• EXERCISE INSTRUCTIONS
The entries that follow need to be reproduced exactly, minus any images.

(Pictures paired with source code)
------------------------

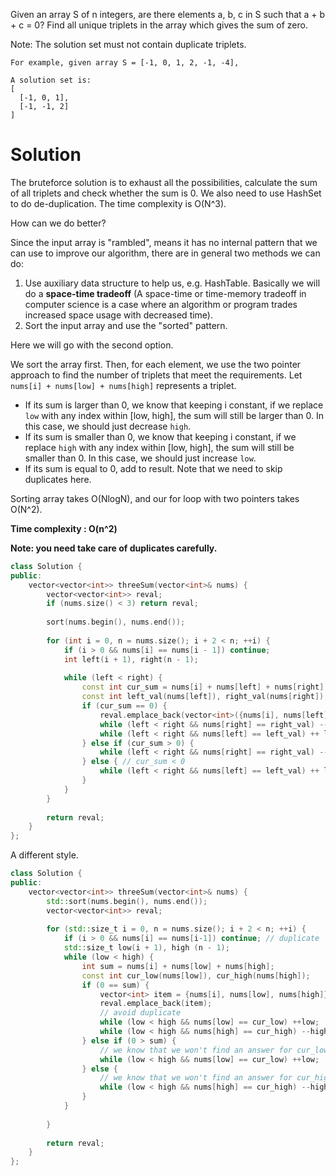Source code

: Given an array S of n integers, are there elements a, b, c in S such that a + b + c = 0? Find all unique triplets in the array which gives the sum of zero.

Note: The solution set must not contain duplicate triplets.
```
For example, given array S = [-1, 0, 1, 2, -1, -4],

A solution set is:
[
  [-1, 0, 1],
  [-1, -1, 2]
]
```
  
# Solution

The bruteforce solution is to exhaust all the possibilities, calculate the sum of all triplets and check whether the sum is 0. We also need to use HashSet to do de-duplication. The time complexity is O(N^3).

How can we do better?

Since the input array is "rambled", means it has no internal pattern that we can use to improve our algorithm, there are in general two methods we can do:

1. Use auxiliary data structure to help us, e.g. HashTable. Basically we will do a __space-time tradeoff__ (A space-time or time-memory tradeoff in computer science is a case where an algorithm or program trades increased space usage with decreased time).
2. Sort the input array and use the "sorted" pattern. 

Here we will go with the second option.

We sort the array first. Then, for each element, we use the two pointer approach to find the number of triplets that meet the requirements. Let ```nums[i] + nums[low] + nums[high]``` represents a triplet. 

* If its sum is larger than 0, we know that keeping i constant, if we replace ```low``` with any index within [low, high], the sum will still be larger than 0. In this case, we should just decrease ```high```. 
* If its sum is smaller than 0, we know that keeping i constant, if we replace ```high``` with any index within [low, high], the sum will still be smaller than 0. In this case, we should just increase ```low```.
* If its sum is equal to 0, add to result. Note that we need to skip duplicates here.

Sorting array takes O(NlogN), and our for loop with two pointers takes O(N^2).

__Time complexity : O(n^2)__

__Note: you need take care of duplicates carefully.__

```cpp
class Solution {
public:
    vector<vector<int>> threeSum(vector<int>& nums) {
        vector<vector<int>> reval;
        if (nums.size() < 3) return reval;
        
        sort(nums.begin(), nums.end());
        
        for (int i = 0, n = nums.size(); i + 2 < n; ++i) {
            if (i > 0 && nums[i] == nums[i - 1]) continue;
            int left(i + 1), right(n - 1);
            
            while (left < right) {
                const int cur_sum = nums[i] + nums[left] + nums[right];
                const int left_val(nums[left]), right_val(nums[right]);
                if (cur_sum == 0) {
                    reval.emplace_back(vector<int>({nums[i], nums[left], nums[right]}));
                    while (left < right && nums[right] == right_val) -- right; 
                    while (left < right && nums[left] == left_val) ++ left;
                } else if (cur_sum > 0) {
                    while (left < right && nums[right] == right_val) -- right; 
                } else { // cur_sum < 0
                    while (left < right && nums[left] == left_val) ++ left;
                }
            }
        }
        
        return reval;
    }
};
```

A different style.


```cpp
class Solution {
public:
    vector<vector<int>> threeSum(vector<int>& nums) {
        std::sort(nums.begin(), nums.end());
        vector<vector<int>> reval;
        
        for (std::size_t i = 0, n = nums.size(); i + 2 < n; ++i) {
            if (i > 0 && nums[i] == nums[i-1]) continue; // duplicate
            std::size_t low(i + 1), high (n - 1);
            while (low < high) {
                int sum = nums[i] + nums[low] + nums[high];
                const int cur_low(nums[low]), cur_high(nums[high]);
                if (0 == sum) {
                    vector<int> item = {nums[i], nums[low], nums[high]};
                    reval.emplace_back(item);
                    // avoid duplicate
                    while (low < high && nums[low] == cur_low) ++low;
                    while (low < high && nums[high] == cur_high) --high;
                } else if (0 > sum) {
                    // we know that we won't find an answer for cur_low
                    while (low < high && nums[low] == cur_low) ++low; 
                } else {
                    // we know that we won't find an answer for cur_high
                    while (low < high && nums[high] == cur_high) --high;
                }
            }
            
        }
        
        return reval;
    }
};
```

------------------------

• EXERCISE RESULT
Source code

: Given an array S of n integers, are there elements a, b, c in S such that a + b + c = 0? Find all unique triplets in the array which gives the sum of zero.

Note: The solution set must not contain duplicate triplets.
```
For example, given array S = [-1, 0, 1, 2, -1, -4],

A solution set is:
[
  [-1, 0, 1],
  [-1, -1, 2]
]
```
  
# Solution

The bruteforce solution is to exhaust all the possibilities, calculate the sum of all triplets and check whether the sum is 0. We also need to use HashSet to do de-duplication. The time complexity is O(N^3).

How can we do better?

Since the input array is "rambled", means it has no internal pattern that we can use to improve our algorithm, there are in general two methods we can do:

1. Use auxiliary data structure to help us, e.g. HashTable. Basically we will do a __space-time tradeoff__ (A space-time or time-memory tradeoff in computer science is a case where an algorithm or program trades increased space usage with decreased time).
2. Sort the input array and use the "sorted" pattern. 

Here we will go with the second option.

We sort the array first. Then, for each element, we use the two pointer approach to find the number of triplets that meet the requirements. Let ```nums[i] + nums[low] + nums[high]``` represents a triplet. 

* If its sum is larger than 0, we know that keeping i constant, if we replace ```low``` with any index within [low, high], the sum will still be larger than 0. In this case, we should just decrease ```high```. 
* If its sum is smaller than 0, we know that keeping i constant, if we replace ```high``` with any index within [low, high], the sum will still be smaller than 0. In this case, we should just increase ```low```.
* If its sum is equal to 0, add to result. Note that we need to skip duplicates here.

Sorting array takes O(NlogN), and our for loop with two pointers takes O(N^2).

__Time complexity : O(n^2)__

__Note: you need take care of duplicates carefully.__

```cpp
class Solution {
public:
    vector<vector<int>> threeSum(vector<int>& nums) {
        vector<vector<int>> reval;
        if (nums.size() < 3) return reval;
        
        sort(nums.begin(), nums.end());
        
        for (int i = 0, n = nums.size(); i + 2 < n; ++i) {
            if (i > 0 && nums[i] == nums[i - 1]) continue;
            int left(i + 1), right(n - 1);
            
            while (left < right) {
                const int cur_sum = nums[i] + nums[left] + nums[right];
                const int left_val(nums[left]), right_val(nums[right]);
                if (cur_sum == 0) {
                    reval.emplace_back(vector<int>({nums[i], nums[left], nums[right]}));
                    while (left < right && nums[right] == right_val) -- right; 
                    while (left < right && nums[left] == left_val) ++ left;
                } else if (cur_sum > 0) {
                    while (left < right && nums[right] == right_val) -- right; 
                } else { // cur_sum < 0
                    while (left < right && nums[left] == left_val) ++ left;
                }
            }
        }
        
        return reval;
    }
};
```

A different style.


```cpp
class Solution {
public:
    vector<vector<int>> threeSum(vector<int>& nums) {
        std::sort(nums.begin(), nums.end());
        vector<vector<int>> reval;
        
        for (std::size_t i = 0, n = nums.size(); i + 2 < n; ++i) {
            if (i > 0 && nums[i] == nums[i-1]) continue; // duplicate
            std::size_t low(i + 1), high (n - 1);
            while (low < high) {
                int sum = nums[i] + nums[low] + nums[high];
                const int cur_low(nums[low]), cur_high(nums[high]);
                if (0 == sum) {
                    vector<int> item = {nums[i], nums[low], nums[high]};
                    reval.emplace_back(item);
                    // avoid duplicate
                    while (low < high && nums[low] == cur_low) ++low;
                    while (low < high && nums[high] == cur_high) --high;
                } else if (0 > sum) {
                    // we know that we won't find an answer for cur_low
                    while (low < high && nums[low] == cur_low) ++low; 
                } else {
                    // we know that we won't find an answer for cur_high
                    while (low < high && nums[high] == cur_high) --high;
                }
            }
            
        }
        
        return reval;
    }
};
```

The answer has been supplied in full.